* **What is required**
Using the data beneath, show every line that includes the word "good".

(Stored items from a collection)
<<<<

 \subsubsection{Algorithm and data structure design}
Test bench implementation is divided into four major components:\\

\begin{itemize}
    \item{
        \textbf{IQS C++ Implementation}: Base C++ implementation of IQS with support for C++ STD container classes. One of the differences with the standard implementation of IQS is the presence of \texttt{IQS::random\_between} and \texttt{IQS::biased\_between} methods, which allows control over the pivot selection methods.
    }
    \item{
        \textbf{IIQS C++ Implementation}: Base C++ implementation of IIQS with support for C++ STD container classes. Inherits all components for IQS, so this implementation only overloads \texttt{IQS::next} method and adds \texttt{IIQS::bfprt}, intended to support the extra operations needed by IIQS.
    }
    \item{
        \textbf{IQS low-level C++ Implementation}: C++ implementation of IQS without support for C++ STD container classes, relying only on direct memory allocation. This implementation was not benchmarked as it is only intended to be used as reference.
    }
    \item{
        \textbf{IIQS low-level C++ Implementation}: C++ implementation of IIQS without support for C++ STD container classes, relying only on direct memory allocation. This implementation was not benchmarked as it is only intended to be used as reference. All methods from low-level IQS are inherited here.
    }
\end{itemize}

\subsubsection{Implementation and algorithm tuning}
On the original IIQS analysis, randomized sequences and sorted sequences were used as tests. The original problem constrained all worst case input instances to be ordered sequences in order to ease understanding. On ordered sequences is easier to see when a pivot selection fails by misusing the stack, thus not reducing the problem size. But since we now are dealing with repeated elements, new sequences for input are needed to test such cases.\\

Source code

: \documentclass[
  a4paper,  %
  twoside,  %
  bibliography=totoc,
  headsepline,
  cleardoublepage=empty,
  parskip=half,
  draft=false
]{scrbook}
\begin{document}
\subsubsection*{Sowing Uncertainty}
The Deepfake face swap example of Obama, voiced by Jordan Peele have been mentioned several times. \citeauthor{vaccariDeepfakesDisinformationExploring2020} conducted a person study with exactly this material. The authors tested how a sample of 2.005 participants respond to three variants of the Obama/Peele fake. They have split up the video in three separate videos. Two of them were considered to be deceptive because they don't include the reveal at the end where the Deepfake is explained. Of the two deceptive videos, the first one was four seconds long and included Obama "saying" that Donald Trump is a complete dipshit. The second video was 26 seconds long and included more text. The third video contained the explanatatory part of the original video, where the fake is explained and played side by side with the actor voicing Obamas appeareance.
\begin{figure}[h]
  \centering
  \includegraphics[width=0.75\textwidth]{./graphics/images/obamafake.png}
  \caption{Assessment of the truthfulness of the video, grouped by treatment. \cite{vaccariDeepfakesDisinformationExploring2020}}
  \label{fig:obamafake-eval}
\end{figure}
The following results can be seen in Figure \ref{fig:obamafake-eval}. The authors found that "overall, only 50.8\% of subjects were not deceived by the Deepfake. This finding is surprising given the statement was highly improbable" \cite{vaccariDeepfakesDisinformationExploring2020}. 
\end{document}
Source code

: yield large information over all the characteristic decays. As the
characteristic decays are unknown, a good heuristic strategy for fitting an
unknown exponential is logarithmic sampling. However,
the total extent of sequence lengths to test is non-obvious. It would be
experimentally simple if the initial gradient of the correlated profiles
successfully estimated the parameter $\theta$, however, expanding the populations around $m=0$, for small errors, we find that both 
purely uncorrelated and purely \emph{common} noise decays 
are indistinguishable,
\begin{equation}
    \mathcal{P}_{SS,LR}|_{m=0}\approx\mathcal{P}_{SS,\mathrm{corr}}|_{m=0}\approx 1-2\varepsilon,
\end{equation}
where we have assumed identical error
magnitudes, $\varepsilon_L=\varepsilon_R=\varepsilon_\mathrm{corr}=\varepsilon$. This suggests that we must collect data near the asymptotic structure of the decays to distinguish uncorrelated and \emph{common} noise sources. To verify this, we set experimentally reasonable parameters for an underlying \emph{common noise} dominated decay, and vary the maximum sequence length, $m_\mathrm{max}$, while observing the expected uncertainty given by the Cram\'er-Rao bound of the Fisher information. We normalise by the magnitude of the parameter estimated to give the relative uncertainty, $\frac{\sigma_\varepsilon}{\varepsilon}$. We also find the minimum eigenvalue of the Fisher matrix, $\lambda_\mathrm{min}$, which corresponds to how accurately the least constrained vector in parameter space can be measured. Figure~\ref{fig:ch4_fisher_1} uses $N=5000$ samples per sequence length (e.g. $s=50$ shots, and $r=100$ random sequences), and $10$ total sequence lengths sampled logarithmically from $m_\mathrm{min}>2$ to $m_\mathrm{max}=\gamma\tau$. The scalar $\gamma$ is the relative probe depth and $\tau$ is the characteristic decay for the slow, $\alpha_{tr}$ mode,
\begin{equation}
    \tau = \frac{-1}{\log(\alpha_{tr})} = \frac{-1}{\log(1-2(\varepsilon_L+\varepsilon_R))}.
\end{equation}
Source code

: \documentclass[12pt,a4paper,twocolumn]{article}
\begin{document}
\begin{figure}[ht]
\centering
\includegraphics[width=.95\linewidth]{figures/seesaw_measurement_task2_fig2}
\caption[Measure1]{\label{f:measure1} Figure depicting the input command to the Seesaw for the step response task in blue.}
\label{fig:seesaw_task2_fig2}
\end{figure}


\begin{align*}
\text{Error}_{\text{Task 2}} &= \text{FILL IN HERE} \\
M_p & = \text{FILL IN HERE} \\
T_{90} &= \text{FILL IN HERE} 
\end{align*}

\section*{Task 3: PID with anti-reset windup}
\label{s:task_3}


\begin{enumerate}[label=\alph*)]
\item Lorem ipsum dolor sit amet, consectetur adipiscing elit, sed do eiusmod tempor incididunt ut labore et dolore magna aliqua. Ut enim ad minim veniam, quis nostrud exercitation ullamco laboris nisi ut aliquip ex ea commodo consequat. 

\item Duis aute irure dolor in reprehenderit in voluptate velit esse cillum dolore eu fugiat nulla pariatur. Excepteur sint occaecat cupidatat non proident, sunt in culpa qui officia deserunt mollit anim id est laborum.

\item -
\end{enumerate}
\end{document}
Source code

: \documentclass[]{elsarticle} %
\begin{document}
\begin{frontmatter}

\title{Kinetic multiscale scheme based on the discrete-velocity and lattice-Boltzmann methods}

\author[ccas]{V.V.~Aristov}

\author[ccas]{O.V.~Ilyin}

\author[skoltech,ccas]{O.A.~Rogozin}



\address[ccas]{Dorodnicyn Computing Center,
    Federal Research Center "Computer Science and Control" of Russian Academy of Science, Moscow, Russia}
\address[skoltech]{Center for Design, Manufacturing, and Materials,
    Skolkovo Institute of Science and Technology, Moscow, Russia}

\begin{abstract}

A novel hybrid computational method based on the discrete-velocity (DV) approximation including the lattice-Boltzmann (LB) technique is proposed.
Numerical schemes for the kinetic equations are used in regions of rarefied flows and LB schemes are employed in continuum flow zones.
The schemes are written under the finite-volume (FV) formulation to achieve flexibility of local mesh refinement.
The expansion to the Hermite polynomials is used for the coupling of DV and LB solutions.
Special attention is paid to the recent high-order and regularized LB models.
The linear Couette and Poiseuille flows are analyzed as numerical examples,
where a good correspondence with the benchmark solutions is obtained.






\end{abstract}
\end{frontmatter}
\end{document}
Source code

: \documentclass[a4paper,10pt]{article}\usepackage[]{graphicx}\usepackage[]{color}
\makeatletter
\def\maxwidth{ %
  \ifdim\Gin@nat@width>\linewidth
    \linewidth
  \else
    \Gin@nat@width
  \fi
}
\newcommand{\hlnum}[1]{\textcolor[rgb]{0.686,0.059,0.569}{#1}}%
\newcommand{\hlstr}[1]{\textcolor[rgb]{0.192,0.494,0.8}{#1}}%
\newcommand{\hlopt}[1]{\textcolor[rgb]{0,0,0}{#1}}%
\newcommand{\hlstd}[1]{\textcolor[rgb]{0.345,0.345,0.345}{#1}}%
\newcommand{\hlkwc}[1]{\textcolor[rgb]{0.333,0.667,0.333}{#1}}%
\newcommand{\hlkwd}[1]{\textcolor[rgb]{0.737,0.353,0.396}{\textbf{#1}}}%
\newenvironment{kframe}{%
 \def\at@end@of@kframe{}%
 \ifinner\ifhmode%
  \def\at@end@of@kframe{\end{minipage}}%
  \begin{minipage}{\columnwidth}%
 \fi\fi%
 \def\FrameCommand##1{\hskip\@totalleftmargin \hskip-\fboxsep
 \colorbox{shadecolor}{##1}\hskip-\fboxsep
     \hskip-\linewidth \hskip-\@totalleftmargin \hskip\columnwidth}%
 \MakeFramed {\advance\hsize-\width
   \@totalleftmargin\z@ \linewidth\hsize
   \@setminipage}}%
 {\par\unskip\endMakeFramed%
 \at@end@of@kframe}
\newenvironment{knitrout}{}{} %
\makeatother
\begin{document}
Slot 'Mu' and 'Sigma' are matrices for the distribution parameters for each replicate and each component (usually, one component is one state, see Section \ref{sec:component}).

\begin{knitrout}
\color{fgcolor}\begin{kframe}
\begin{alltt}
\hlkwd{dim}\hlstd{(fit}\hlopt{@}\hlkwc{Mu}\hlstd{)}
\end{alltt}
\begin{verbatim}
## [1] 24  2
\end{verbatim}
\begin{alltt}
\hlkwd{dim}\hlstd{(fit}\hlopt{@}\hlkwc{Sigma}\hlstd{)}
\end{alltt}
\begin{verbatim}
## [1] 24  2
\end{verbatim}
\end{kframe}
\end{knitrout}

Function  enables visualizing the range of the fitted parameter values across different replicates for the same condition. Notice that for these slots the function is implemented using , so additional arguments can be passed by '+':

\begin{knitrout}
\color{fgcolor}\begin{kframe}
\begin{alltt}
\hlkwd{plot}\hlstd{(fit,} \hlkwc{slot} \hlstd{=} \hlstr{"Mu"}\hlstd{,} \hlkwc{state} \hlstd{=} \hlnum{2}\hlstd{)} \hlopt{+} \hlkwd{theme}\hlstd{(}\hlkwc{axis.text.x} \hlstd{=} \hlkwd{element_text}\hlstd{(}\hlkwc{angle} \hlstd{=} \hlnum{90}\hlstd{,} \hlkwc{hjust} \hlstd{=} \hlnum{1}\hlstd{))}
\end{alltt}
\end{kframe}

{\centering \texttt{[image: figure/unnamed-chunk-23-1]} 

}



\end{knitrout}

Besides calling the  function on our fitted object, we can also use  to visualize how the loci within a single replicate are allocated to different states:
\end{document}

>>>>

* **Response area**
characteristic decays are unknown, a good heuristic strategy for fitting an
where a good correspondence with the benchmark solutions is obtained.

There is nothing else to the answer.